Dataset records Start Marker

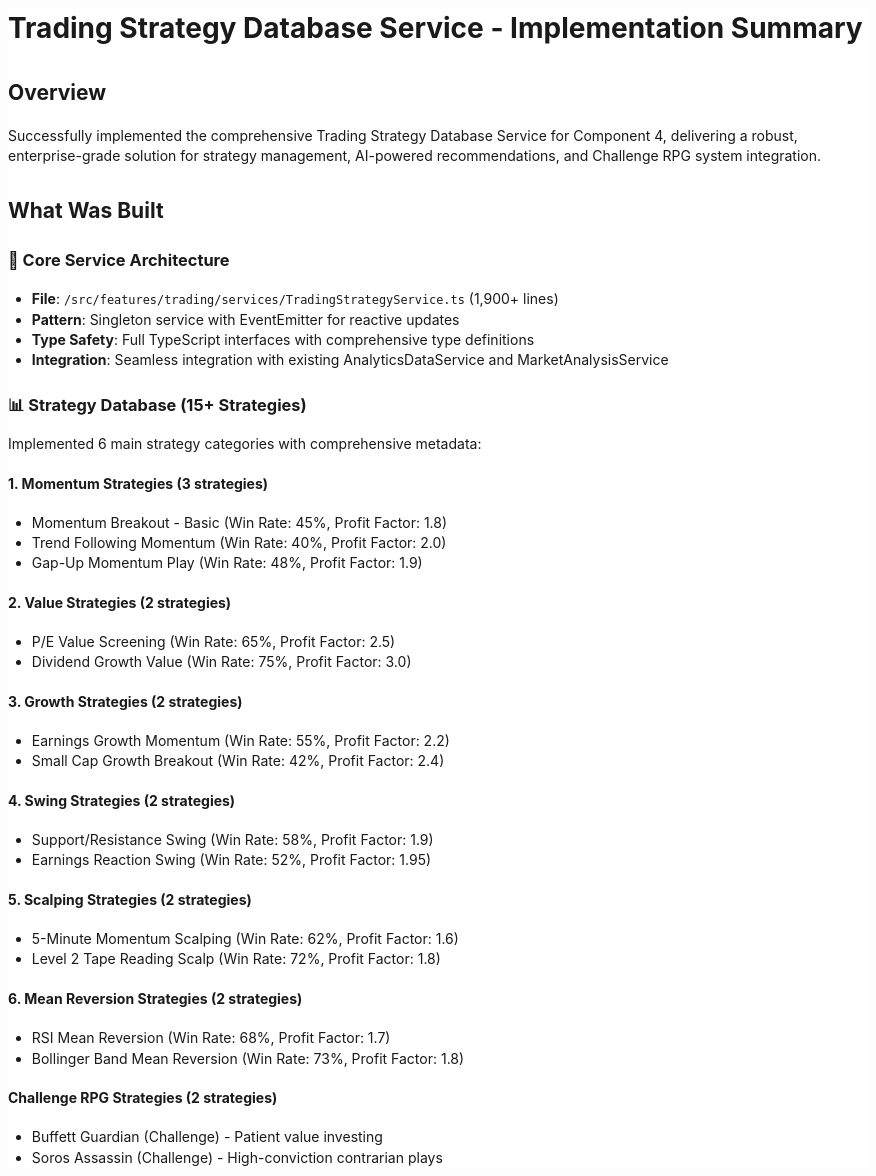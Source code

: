 # Trading Strategy Database Service - Implementation Summary

## Overview

Successfully implemented the comprehensive Trading Strategy Database Service for Component 4, delivering a robust, enterprise-grade solution for strategy management, AI-powered recommendations, and Challenge RPG system integration.

## What Was Built

### 🎯 Core Service Architecture
- **File**: `/src/features/trading/services/TradingStrategyService.ts` (1,900+ lines)
- **Pattern**: Singleton service with EventEmitter for reactive updates
- **Type Safety**: Full TypeScript interfaces with comprehensive type definitions
- **Integration**: Seamless integration with existing AnalyticsDataService and MarketAnalysisService

### 📊 Strategy Database (15+ Strategies)
Implemented 6 main strategy categories with comprehensive metadata:

#### 1. **Momentum Strategies** (3 strategies)
- Momentum Breakout - Basic (Win Rate: 45%, Profit Factor: 1.8)
- Trend Following Momentum (Win Rate: 40%, Profit Factor: 2.0)
- Gap-Up Momentum Play (Win Rate: 48%, Profit Factor: 1.9)

#### 2. **Value Strategies** (2 strategies)
- P/E Value Screening (Win Rate: 65%, Profit Factor: 2.5)
- Dividend Growth Value (Win Rate: 75%, Profit Factor: 3.0)

#### 3. **Growth Strategies** (2 strategies)
- Earnings Growth Momentum (Win Rate: 55%, Profit Factor: 2.2)
- Small Cap Growth Breakout (Win Rate: 42%, Profit Factor: 2.4)

#### 4. **Swing Strategies** (2 strategies)
- Support/Resistance Swing (Win Rate: 58%, Profit Factor: 1.9)
- Earnings Reaction Swing (Win Rate: 52%, Profit Factor: 1.95)

#### 5. **Scalping Strategies** (2 strategies)
- 5-Minute Momentum Scalping (Win Rate: 62%, Profit Factor: 1.6)
- Level 2 Tape Reading Scalp (Win Rate: 72%, Profit Factor: 1.8)

#### 6. **Mean Reversion Strategies** (2 strategies)
- RSI Mean Reversion (Win Rate: 68%, Profit Factor: 1.7)
- Bollinger Band Mean Reversion (Win Rate: 73%, Profit Factor: 1.8)

#### **Challenge RPG Strategies** (2 strategies)
- Buffett Guardian (Challenge) - Patient value investing
- Soros Assassin (Challenge) - High-conviction contrarian plays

Dataset records End Marker

Task objective: Only the lines from the one containing "- Buffett Guardian" through the end of the records above belong in the output, each exactly as it stands, both ends included.

Task answer:
- Buffett Guardian (Challenge) - Patient value investing
- Soros Assassin (Challenge) - High-conviction contrarian plays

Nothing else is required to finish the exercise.